_Saved data entries:_

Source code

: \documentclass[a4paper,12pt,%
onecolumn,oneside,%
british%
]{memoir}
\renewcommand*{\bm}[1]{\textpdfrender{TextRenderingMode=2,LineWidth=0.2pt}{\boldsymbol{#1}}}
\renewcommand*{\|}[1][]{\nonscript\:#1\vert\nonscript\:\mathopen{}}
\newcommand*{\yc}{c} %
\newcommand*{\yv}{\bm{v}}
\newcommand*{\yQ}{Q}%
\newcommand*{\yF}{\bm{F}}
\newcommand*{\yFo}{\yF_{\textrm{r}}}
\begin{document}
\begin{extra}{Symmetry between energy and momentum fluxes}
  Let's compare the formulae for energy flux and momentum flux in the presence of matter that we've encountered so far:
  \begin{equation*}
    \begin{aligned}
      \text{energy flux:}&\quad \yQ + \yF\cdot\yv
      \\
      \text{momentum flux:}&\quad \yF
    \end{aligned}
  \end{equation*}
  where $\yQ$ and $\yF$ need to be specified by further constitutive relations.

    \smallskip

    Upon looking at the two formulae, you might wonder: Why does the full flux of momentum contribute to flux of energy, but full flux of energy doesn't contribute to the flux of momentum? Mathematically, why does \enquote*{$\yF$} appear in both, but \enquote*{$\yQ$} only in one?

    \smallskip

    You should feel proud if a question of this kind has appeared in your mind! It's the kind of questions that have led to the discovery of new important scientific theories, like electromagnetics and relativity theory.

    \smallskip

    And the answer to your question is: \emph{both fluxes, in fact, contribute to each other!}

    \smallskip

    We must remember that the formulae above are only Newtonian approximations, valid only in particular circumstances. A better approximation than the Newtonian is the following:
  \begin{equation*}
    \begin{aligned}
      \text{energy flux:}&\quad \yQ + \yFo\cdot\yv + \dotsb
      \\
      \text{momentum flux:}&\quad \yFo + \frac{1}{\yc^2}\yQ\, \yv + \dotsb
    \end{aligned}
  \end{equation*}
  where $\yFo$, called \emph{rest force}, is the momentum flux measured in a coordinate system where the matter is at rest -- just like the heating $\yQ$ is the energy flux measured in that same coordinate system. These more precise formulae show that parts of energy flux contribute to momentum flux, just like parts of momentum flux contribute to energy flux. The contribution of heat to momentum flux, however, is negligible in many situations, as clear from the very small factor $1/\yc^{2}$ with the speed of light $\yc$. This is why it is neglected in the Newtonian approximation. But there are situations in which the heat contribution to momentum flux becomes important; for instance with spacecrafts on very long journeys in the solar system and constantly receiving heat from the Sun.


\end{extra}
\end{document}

_PROBLEM:_
Retype the entries shown above. Keep every word exactly as it is.

_ANSWER SPACE:_
Source code

: \documentclass[a4paper,12pt,%
onecolumn,oneside,%
british%
]{memoir}
\renewcommand*{\bm}[1]{\textpdfrender{TextRenderingMode=2,LineWidth=0.2pt}{\boldsymbol{#1}}}
\renewcommand*{\|}[1][]{\nonscript\:#1\vert\nonscript\:\mathopen{}}
\newcommand*{\yc}{c} %
\newcommand*{\yv}{\bm{v}}
\newcommand*{\yQ}{Q}%
\newcommand*{\yF}{\bm{F}}
\newcommand*{\yFo}{\yF_{\textrm{r}}}
\begin{document}
\begin{extra}{Symmetry between energy and momentum fluxes}
  Let's compare the formulae for energy flux and momentum flux in the presence of matter that we've encountered so far:
  \begin{equation*}
    \begin{aligned}
      \text{energy flux:}&\quad \yQ + \yF\cdot\yv
      \\
      \text{momentum flux:}&\quad \yF
    \end{aligned}
  \end{equation*}
  where $\yQ$ and $\yF$ need to be specified by further constitutive relations.

    \smallskip

    Upon looking at the two formulae, you might wonder: Why does the full flux of momentum contribute to flux of energy, but full flux of energy doesn't contribute to the flux of momentum? Mathematically, why does \enquote*{$\yF$} appear in both, but \enquote*{$\yQ$} only in one?

    \smallskip

    You should feel proud if a question of this kind has appeared in your mind! It's the kind of questions that have led to the discovery of new important scientific theories, like electromagnetics and relativity theory.

    \smallskip

    And the answer to your question is: \emph{both fluxes, in fact, contribute to each other!}

    \smallskip

    We must remember that the formulae above are only Newtonian approximations, valid only in particular circumstances. A better approximation than the Newtonian is the following:
  \begin{equation*}
    \begin{aligned}
      \text{energy flux:}&\quad \yQ + \yFo\cdot\yv + \dotsb
      \\
      \text{momentum flux:}&\quad \yFo + \frac{1}{\yc^2}\yQ\, \yv + \dotsb
    \end{aligned}
  \end{equation*}
  where $\yFo$, called \emph{rest force}, is the momentum flux measured in a coordinate system where the matter is at rest -- just like the heating $\yQ$ is the energy flux measured in that same coordinate system. These more precise formulae show that parts of energy flux contribute to momentum flux, just like parts of momentum flux contribute to energy flux. The contribution of heat to momentum flux, however, is negligible in many situations, as clear from the very small factor $1/\yc^{2}$ with the speed of light $\yc$. This is why it is neglected in the Newtonian approximation. But there are situations in which the heat contribution to momentum flux becomes important; for instance with spacecrafts on very long journeys in the solar system and constantly receiving heat from the Sun.


\end{extra}
\end{document}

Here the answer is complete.